In the time that I have been actively campaigning on human trafficking, the Government’s handling of the issue has radically improved. In 2014 the Home Office published its ‘four p’s’ strategy on modern slavery to pursue the perpetrators, prevent people engaging in the modern slave trade, protect victims and prepare organisations to support victims through extra funding. Since the roll out of this strategy, statistics taken from on the National Reporting Mechanism for victims of human trafficking show increases every year. This means that on the whole, we are identifying more victims and getting them help more effectively.
However, the system may be working for adult victims but for children trafficked in our country the situation can still be bleak. The failure of our system in properly protecting victims of child trafficking is in many ways a national scandal that must be addressed by Government.
Say, for example, a child is trafficked to this country from Moldova and the police rescue them. You would think this is a good situation, however in reality they are far from safe. This is because they are immediately handed over to the care of children’s social services administered by local government. In my experience these services are often overstretched and inefficient as it is and struggle to take on this very specific type of vulnerable young person. There is no requirement for the local authority to recognise the child as having been trafficked. It just treats them like a missing or homeless child. There is no special care available for trafficked children, and that is wrong.
The victim is then placed into care like any other social services case, often in the same local area they were rescued from. Often, tragically the result is that the gang that originally trafficked the child find them and force them back into a miserable life of exploitation.

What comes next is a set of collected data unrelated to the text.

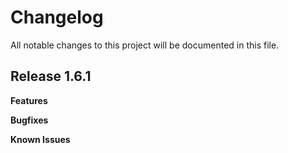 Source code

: # Changelog

All notable changes to this project will be documented in this file.

## Release 1.6.1

**Features**

**Bugfixes**

**Known Issues**
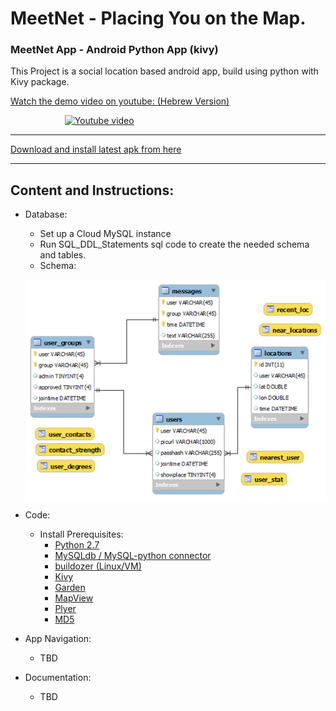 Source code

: # MeetNet - Placing You on the Map.
### MeetNet App - Android Python App (kivy)

This Project is a social location based android app, build using python with Kivy package.

[Watch the demo video on youtube: (Hebrew Version)](http://www.youtube.com/watch?v=NPrxFyA1Ew8)

&nbsp;&nbsp;&nbsp;&nbsp;&nbsp;&nbsp;&nbsp;&nbsp;&nbsp;&nbsp;&nbsp;&nbsp;&nbsp;&nbsp;&nbsp;&nbsp;&nbsp;&nbsp;&nbsp;&nbsp;&nbsp;
[![Youtube video](http://img.youtube.com/vi/NPrxFyA1Ew8/0.jpg)](http://www.youtube.com/watch?v=NPrxFyA1Ew8 "MeetNet")

<hr>

[Download and install latest apk from here](https://github.com/dimgold/MeetNet/blob/master/MeetNet-1.1-debug.apk)

<hr>

## Content and Instructions:
* Database:
  * Set up a Cloud MySQL instance
  * Run SQL_DDL_Statements sql code to create the needed schema and tables.
  * Schema:
  
  
  ![DB schema](https://github.com/dimgold/MeetNet/blob/master/schema.jpg)
  
* Code:
  * Install Prerequisites:
    * [Python 2.7](https://www.continuum.io/downloads)
    * [MySQLdb / MySQL-python connector](http://mysql-python.sourceforge.net/MySQLdb.html)
    * [buildozer (Linux/VM)](https://buildozer.readthedocs.io/en/latest/)
    * [Kivy](https://kivy.org/#home)
    * [Garden](https://kivy.org/docs/api-kivy.garden.html)
    * [MapView](https://mapview.readthedocs.io/en/latest/)
    * [Plyer](https://plyer.readthedocs.io/en/latest/)
    * [MD5](https://docs.python.org/2/library/md5.html)
    
* App Navigation:
  * TBD
* Documentation:
  * TBD


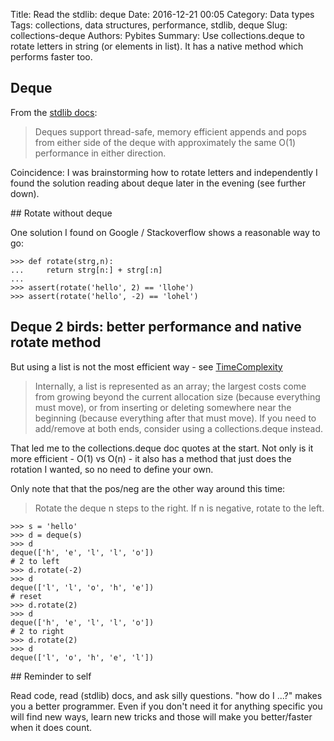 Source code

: Title: Read the stdlib: deque
Date: 2016-12-21 00:05
Category: Data types
Tags: collections, data structures, performance, stdlib, deque
Slug: collections-deque
Authors: Pybites
Summary: Use collections.deque to rotate letters in string (or elements in list). It has a native method which performs faster too.

## Deque

From the [stdlib docs](https://docs.python.org/2/library/collections.html#collections.deque):

> Deques support thread-safe, memory efficient appends and pops from either side of the deque with approximately the same O(1) performance in either direction.

Coincidence: I was brainstorming how to rotate letters and independently I found the solution reading about deque later in the evening (see further down).

## Rotate without deque

One solution I found on Google / Stackoverflow shows a reasonable way to go:

	>>> def rotate(strg,n):
	...     return strg[n:] + strg[:n]
	... 
	>>> assert(rotate('hello', 2) == 'llohe')
	>>> assert(rotate('hello', -2) == 'lohel')

## Deque 2 birds: better performance and native rotate method

But using a list is not the most efficient way - see [TimeComplexity](https://wiki.python.org/moin/TimeComplexity)

> Internally, a list is represented as an array; the largest costs come from growing beyond the current allocation size (because everything must move), or from inserting or deleting somewhere near the beginning (because everything after that must move). If you need to add/remove at both ends, consider using a collections.deque instead.

That led me to the collections.deque doc quotes at the start. Not only is it more efficient - O(1) vs O(n) - it also has a method that just does the rotation I wanted, so no need to define your own. 

Only note that that the pos/neg are the other way around this time:

> Rotate the deque n steps to the right. If n is negative, rotate to the left.

	>>> s = 'hello'
	>>> d = deque(s)
	>>> d
	deque(['h', 'e', 'l', 'l', 'o'])
	# 2 to left
	>>> d.rotate(-2)
	>>> d
	deque(['l', 'l', 'o', 'h', 'e'])
	# reset
	>>> d.rotate(2)
	>>> d
	deque(['h', 'e', 'l', 'l', 'o'])
	# 2 to right
	>>> d.rotate(2)
	>>> d
	deque(['l', 'o', 'h', 'e', 'l'])

## Reminder to self

Read code, read (stdlib) docs, and ask silly questions. "how do I ...?" makes you a better programmer. Even if you don't need it for anything specific you will find new ways, learn new tricks and those will make you better/faster when it does count.
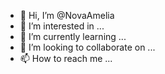 - 👋 Hi, I’m @NovaAmelia
- 👀 I’m interested in ...
- 🌱 I’m currently learning ...
- 💞️ I’m looking to collaborate on ...
- 📫 How to reach me ...

<!---
NovaAmelia/NovaAmelia is a ✨ special ✨ repository because its `README.md` (this file) appears on your GitHub profile.
You can click the Preview link to take a look at your changes.
--->
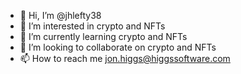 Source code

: - 👋 Hi, I’m @jhlefty38
- 👀 I’m interested in crypto and NFTs
- 🌱 I’m currently learning crypto and NFTs
- 💞️ I’m looking to collaborate on crypto and NFTs
- 📫 How to reach me jon.higgs@higgssoftware.com

<!---
jhlefty38/jhlefty38 is a ✨ special ✨ repository because its `README.md` (this file) appears on your GitHub profile.
You can click the Preview link to take a look at your changes.
--->
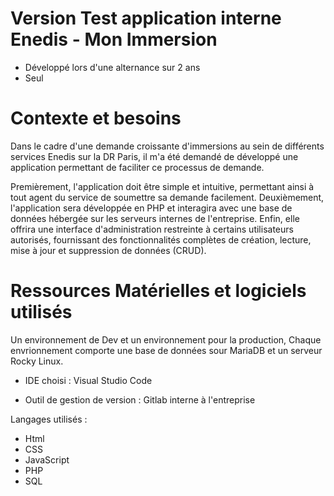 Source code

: # Version Test application interne Enedis - Mon Immersion

- Développé lors d'une alternance sur 2 ans 
- Seul

# Contexte et besoins 
 

Dans le cadre d'une demande croissante d'immersions au sein de différents services Enedis sur la DR Paris, il m'a été demandé de développé une application permettant de faciliter ce processus de demande.

Premièrement, l'application doit être simple et intuitive, permettant ainsi à tout agent du service de soumettre sa demande facilement. Deuxièmement, l'application sera développée en PHP et interagira avec une base de données hébergée sur les serveurs internes de l'entreprise. Enfin, elle offrira une interface d'administration restreinte à certains utilisateurs autorisés, fournissant des fonctionnalités complètes de création, lecture, mise à jour et suppression de données (CRUD).

# Ressources Matérielles et logiciels utilisés

Un environnement de Dev et un environnement pour la production,
Chaque envrionnement comporte une base de données sour MariaDB et un serveur Rocky Linux.

- IDE choisi : Visual Studio Code

- Outil de gestion de version : Gitlab interne à l'entreprise

Langages utilisés : 

- Html
- CSS
- JavaScript
- PHP
- SQL

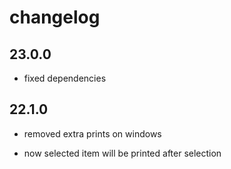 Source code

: # changelog

## 23.0.0

- fixed dependencies

## 22.1.0

- removed extra prints on windows

- now selected item will be printed after selection

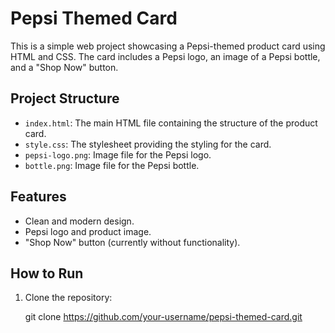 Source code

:# Pepsi Themed Card

This is a simple web project showcasing a Pepsi-themed product card using HTML and CSS. The card includes a Pepsi logo, an image of a Pepsi bottle, and a "Shop Now" button.

## Project Structure

- `index.html`: The main HTML file containing the structure of the product card.
- `style.css`: The stylesheet providing the styling for the card.
- `pepsi-logo.png`: Image file for the Pepsi logo.
- `bottle.png`: Image file for the Pepsi bottle.

## Features

- Clean and modern design.
- Pepsi logo and product image.
- "Shop Now" button (currently without functionality).

## How to Run

1. Clone the repository:
  
   git clone https://github.com/your-username/pepsi-themed-card.git
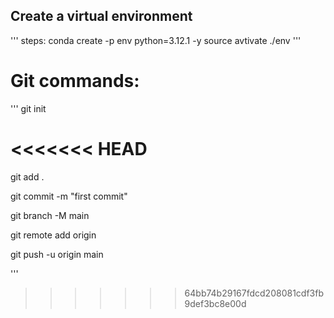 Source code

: ## Create a virtual environment

'''
steps:
conda create -p env python=3.12.1 -y
source avtivate ./env
'''

# Git commands:

'''
git init

<<<<<<< HEAD
=======
git add .

git commit -m "first commit"

git branch -M main

git remote add origin <your repo git url>

git push -u origin main

'''
>>>>>>> 64bb74b29167fdcd208081cdf3fb9def3bc8e00d
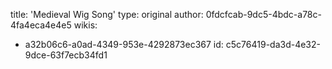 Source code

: title: 'Medieval Wig Song'
type: original
author: 0fdcfcab-9dc5-4bdc-a78c-4fa4eca4e4e5
wikis:
  - a32b06c6-a0ad-4349-953e-4292873ec367
id: c5c76419-da3d-4e32-9dce-63f7ecb34fd1
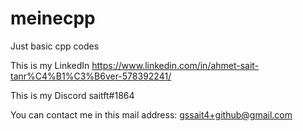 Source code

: # meinecpp
Just basic cpp codes 


This is my LinkedIn https://www.linkedin.com/in/ahmet-sait-tanr%C4%B1%C3%B6ver-578392241/


This is my Discord saitft#1864 


You can contact me in this mail address: gssait4+github@gmail.com 
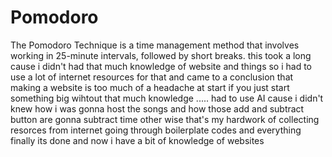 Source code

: # Pomodoro
The Pomodoro Technique is a time management method that involves working in 25-minute intervals, followed by short breaks.
this took a long cause i didn't had that much knowledge of website and things so i had to use a lot of internet resources for that and came to a conclusion that making a website is too much of a headache at start if you just start something big wihtout that much knowledge .....
had to use AI cause i didn't knew how i was gonna host the songs and how those add and subtract button are gonna subtract time other wise that's my hardwork of collecting resorces from internet going through boilerplate codes and everything finally its done and now i have a bit of knowledge of websites

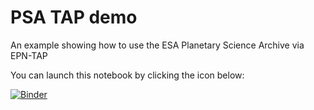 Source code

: # PSA TAP demo
An example showing how to use the ESA Planetary Science Archive via EPN-TAP

You can launch this notebook by clicking the icon below:

[![Binder](https://mybinder.org/badge.svg)](https://mybinder.org/v2/gh/msbentley/PSA_TAP/master?urlpath=lab/tree/PSA_TAP_AS_Forum_short.ipynb)

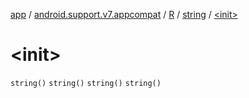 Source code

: [app](../../../index.md) / [android.support.v7.appcompat](../../index.md) / [R](../index.md) / [string](index.md) / [&lt;init&gt;](.)

# &lt;init&gt;

`string()`
`string()`
`string()`
`string()` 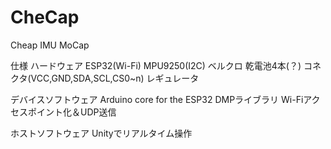 # CheCap
Cheap IMU MoCap

仕様
  ハードウェア
    ESP32(Wi-Fi)
    MPU9250(I2C)
    ベルクロ
    乾電池4本(？)
    コネクタ(VCC,GND,SDA,SCL,CS0~n)
    レギュレータ

  デバイスソフトウェア
    Arduino core for the ESP32
    DMPライブラリ
    Wi-Fiアクセスポイント化＆UDP送信

  ホストソフトウェア
    Unityでリアルタイム操作
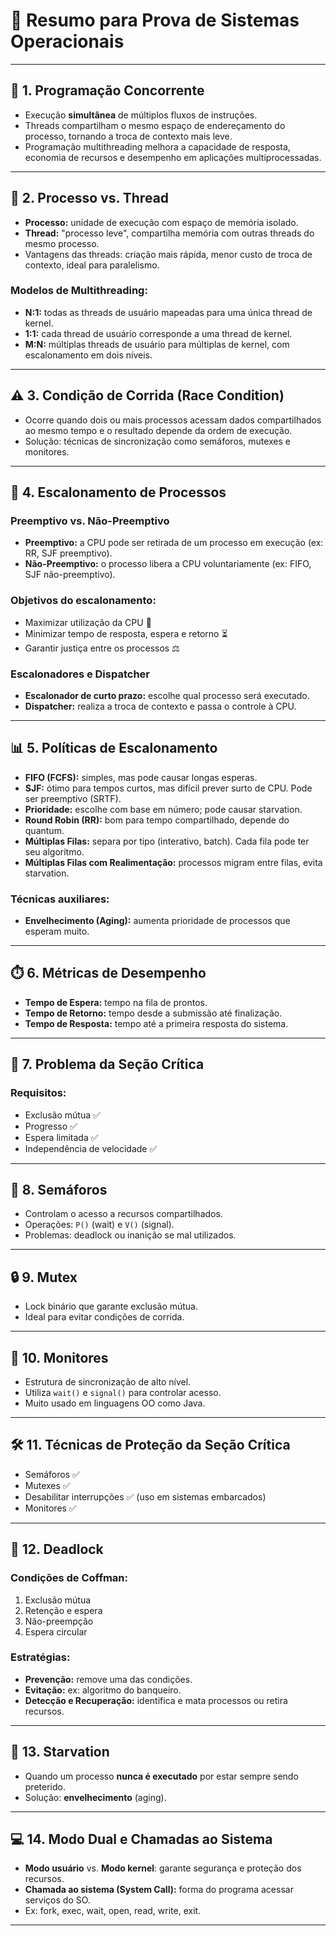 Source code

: # 📘 Resumo para Prova de Sistemas Operacionais

---

## 🧵 1. Programação Concorrente
- Execução **simultânea** de múltiplos fluxos de instruções.
- Threads compartilham o mesmo espaço de endereçamento do processo, tornando a troca de contexto mais leve.
- Programação multithreading melhora a capacidade de resposta, economia de recursos e desempenho em aplicações multiprocessadas.

---

## 👥 2. Processo vs. Thread
- **Processo:** unidade de execução com espaço de memória isolado.
- **Thread:** "processo leve", compartilha memória com outras threads do mesmo processo.
- Vantagens das threads: criação mais rápida, menor custo de troca de contexto, ideal para paralelismo.

### Modelos de Multithreading:
- **N:1:** todas as threads de usuário mapeadas para uma única thread de kernel.
- **1:1:** cada thread de usuário corresponde a uma thread de kernel.
- **M:N:** múltiplas threads de usuário para múltiplas de kernel, com escalonamento em dois níveis.

---

## ⚠️ 3. Condição de Corrida (Race Condition)
- Ocorre quando dois ou mais processos acessam dados compartilhados ao mesmo tempo e o resultado depende da ordem de execução.
- Solução: técnicas de sincronização como semáforos, mutexes e monitores.

---

## 🔁 4. Escalonamento de Processos
### Preemptivo vs. Não-Preemptivo
- **Preemptivo:** a CPU pode ser retirada de um processo em execução (ex: RR, SJF preemptivo).
- **Não-Preemptivo:** o processo libera a CPU voluntariamente (ex: FIFO, SJF não-preemptivo).

### Objetivos do escalonamento:
- Maximizar utilização da CPU 🧠
- Minimizar tempo de resposta, espera e retorno ⏳
- Garantir justiça entre os processos ⚖️

### Escalonadores e Dispatcher
- **Escalonador de curto prazo:** escolhe qual processo será executado.
- **Dispatcher:** realiza a troca de contexto e passa o controle à CPU.

---

## 📊 5. Políticas de Escalonamento
- **FIFO (FCFS):** simples, mas pode causar longas esperas.
- **SJF:** ótimo para tempos curtos, mas difícil prever surto de CPU. Pode ser preemptivo (SRTF).
- **Prioridade:** escolhe com base em número; pode causar starvation.
- **Round Robin (RR):** bom para tempo compartilhado, depende do quantum.
- **Múltiplas Filas:** separa por tipo (interativo, batch). Cada fila pode ter seu algoritmo.
- **Múltiplas Filas com Realimentação:** processos migram entre filas, evita starvation.

### Técnicas auxiliares:
- **Envelhecimento (Aging):** aumenta prioridade de processos que esperam muito.

---

## ⏱️ 6. Métricas de Desempenho
- **Tempo de Espera:** tempo na fila de prontos.
- **Tempo de Retorno:** tempo desde a submissão até finalização.
- **Tempo de Resposta:** tempo até a primeira resposta do sistema.

---

## 🔐 7. Problema da Seção Crítica
### Requisitos:
- Exclusão mútua ✅
- Progresso ✅
- Espera limitada ✅
- Independência de velocidade ✅

---

## 🔄 8. Semáforos
- Controlam o acesso a recursos compartilhados.
- Operações: `P()` (wait) e `V()` (signal).
- Problemas: deadlock ou inanição se mal utilizados.

---

## 🔒 9. Mutex
- Lock binário que garante exclusão mútua.
- Ideal para evitar condições de corrida.

---

## 🧩 10. Monitores
- Estrutura de sincronização de alto nível.
- Utiliza `wait()` e `signal()` para controlar acesso.
- Muito usado em linguagens OO como Java.

---

## 🛠️ 11. Técnicas de Proteção da Seção Crítica
- Semáforos ✅
- Mutexes ✅
- Desabilitar interrupções ✅ (uso em sistemas embarcados)
- Monitores ✅

---

## 🛑 12. Deadlock
### Condições de Coffman:
1. Exclusão mútua
2. Retenção e espera
3. Não-preempção
4. Espera circular

### Estratégias:
- **Prevenção:** remove uma das condições.
- **Evitação:** ex: algoritmo do banqueiro.
- **Detecção e Recuperação:** identifica e mata processos ou retira recursos.

---

## 🧯 13. Starvation
- Quando um processo **nunca é executado** por estar sempre sendo preterido.
- Solução: **envelhecimento** (aging).

---

## 💻 14. Modo Dual e Chamadas ao Sistema
- **Modo usuário** vs. **Modo kernel**: garante segurança e proteção dos recursos.
- **Chamada ao sistema (System Call):** forma do programa acessar serviços do SO.
- Ex: fork, exec, wait, open, read, write, exit.

---
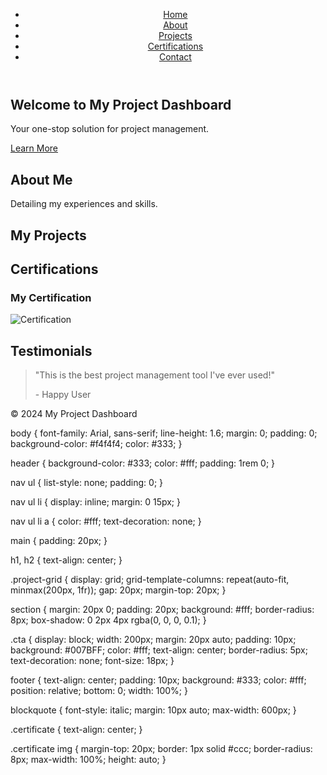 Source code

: <!DOCTYPE html>
<html lang="en">
<head>
    <meta charset="UTF-8">
    <meta name="viewport" content="width=device-width, initial-scale=1.0">
    <title>My Project Dashboard</title>
    <link rel="stylesheet" href="styles.css">
</head>
<body>
    <header>
        <nav>
            <ul>
                <li><a href="#home">Home</a></li>
                <li><a href="#about">About</a></li>
                <li><a href="#projects">Projects</a></li>
                <li><a href="#certifications">Certifications</a></li>
                <li><a href="#contact">Contact</a></li>
            </ul>
        </nav>
    </header>
    <main>
        <section id="home">
            <h1>Welcome to My Project Dashboard</h1>
            <p>Your one-stop solution for project management.</p>
            <a href="#about" class="cta">Learn More</a>
        </section>
        <section id="about">
            <h2>About Me</h2>
            <p>Detailing my experiences and skills.</p>
        </section>
        <section id="projects">
            <h2>My Projects</h2>
            <div class="project-grid">
                <!-- Project items go here -->
            </div>
        </section>
        <section id="certifications">
            <h2>Certifications</h2>
            <div class="certificate">
                <h3>My Certification</h3>
                <img src="certificate.jpg" alt="Certification">
            </div>
        </section>
        <section id="testimonials">
            <h2>Testimonials</h2>
            <blockquote>
                <p>"This is the best project management tool I've ever used!"</p>
                <footer>- Happy User</footer>
            </blockquote>
        </section>
    </main>
    <footer>
        <p>&copy; 2024 My Project Dashboard</p>
    </footer>
</body>
</html>
body {
    font-family: Arial, sans-serif;
    line-height: 1.6;
    margin: 0;
    padding: 0;
    background-color: #f4f4f4;
    color: #333;
}

header {
    background-color: #333;
    color: #fff;
    padding: 1rem 0;
}

nav ul {
    list-style: none;
    padding: 0;
}

nav ul li {
    display: inline;
    margin: 0 15px;
}

nav ul li a {
    color: #fff;
    text-decoration: none;
}

main {
    padding: 20px;
}

h1, h2 {
    text-align: center;
}

.project-grid {
    display: grid;
    grid-template-columns: repeat(auto-fit, minmax(200px, 1fr));
    gap: 20px;
    margin-top: 20px;
}

section {
    margin: 20px 0;
    padding: 20px;
    background: #fff;
    border-radius: 8px;
    box-shadow: 0 2px 4px rgba(0, 0, 0, 0.1);
}

.cta {
    display: block;
    width: 200px;
    margin: 20px auto;
    padding: 10px;
    background: #007BFF;
    color: #fff;
    text-align: center;
    border-radius: 5px;
    text-decoration: none;
    font-size: 18px;
}

footer {
    text-align: center;
    padding: 10px;
    background: #333;
    color: #fff;
    position: relative;
    bottom: 0;
    width: 100%;
}

blockquote {
    font-style: italic;
    margin: 10px auto;
    max-width: 600px;
}

.certificate {
    text-align: center;
}

.certificate img {
    margin-top: 20px;
    border: 1px solid #ccc;
    border-radius: 8px;
    max-width: 100%;
    height: auto;
}
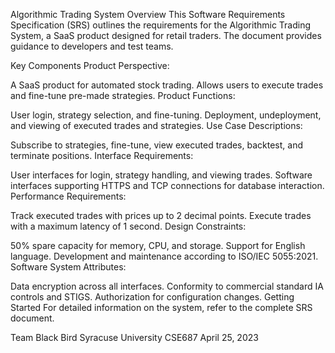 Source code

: Algorithmic Trading System
Overview
This Software Requirements Specification (SRS) outlines the requirements for the Algorithmic Trading System, a SaaS product designed for retail traders. The document provides guidance to developers and test teams.

Key Components
Product Perspective:

A SaaS product for automated stock trading.
Allows users to execute trades and fine-tune pre-made strategies.
Product Functions:

User login, strategy selection, and fine-tuning.
Deployment, undeployment, and viewing of executed trades and strategies.
Use Case Descriptions:

Subscribe to strategies, fine-tune, view executed trades, backtest, and terminate positions.
Interface Requirements:

User interfaces for login, strategy handling, and viewing trades.
Software interfaces supporting HTTPS and TCP connections for database interaction.
Performance Requirements:

Track executed trades with prices up to 2 decimal points.
Execute trades with a maximum latency of 1 second.
Design Constraints:

50% spare capacity for memory, CPU, and storage.
Support for English language.
Development and maintenance according to ISO/IEC 5055:2021.
Software System Attributes:

Data encryption across all interfaces.
Conformity to commercial standard IA controls and STIGS.
Authorization for configuration changes.
Getting Started
For detailed information on the system, refer to the complete SRS document.

Team Black Bird
Syracuse University CSE687
April 25, 2023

It is outrageous that we treat adult victims of trafficking better than children. If you are rescued by police and over the age of 18, you go into the national support system and given access to specialised help and safe houses all over the country. This begs the question, why on earth do we treat children worse than adults?
The Philippines has a great problem with trafficking, but it deals with child victims so much better than we do. They are put in a safe home, where they could never be discovered, they are looked after by qualified staff and they go to school.
To the Government’s credit it has launched a pilot scheme partnered with Barnardo’s to provide Independent Child Trafficking Advocates to provide specialist support to trafficked children in some areas.
However, this has yet to be expanded nationally as Central Government do not want to take on another responsibility and extra cost and local government does not want to lose part of its empire.
It is a shame that with so much progress in fighting trafficking as a whole that the UK is still failing vulnerable children in its care. The Government should act quickly to take central responsibility for these children and protect them from further harm.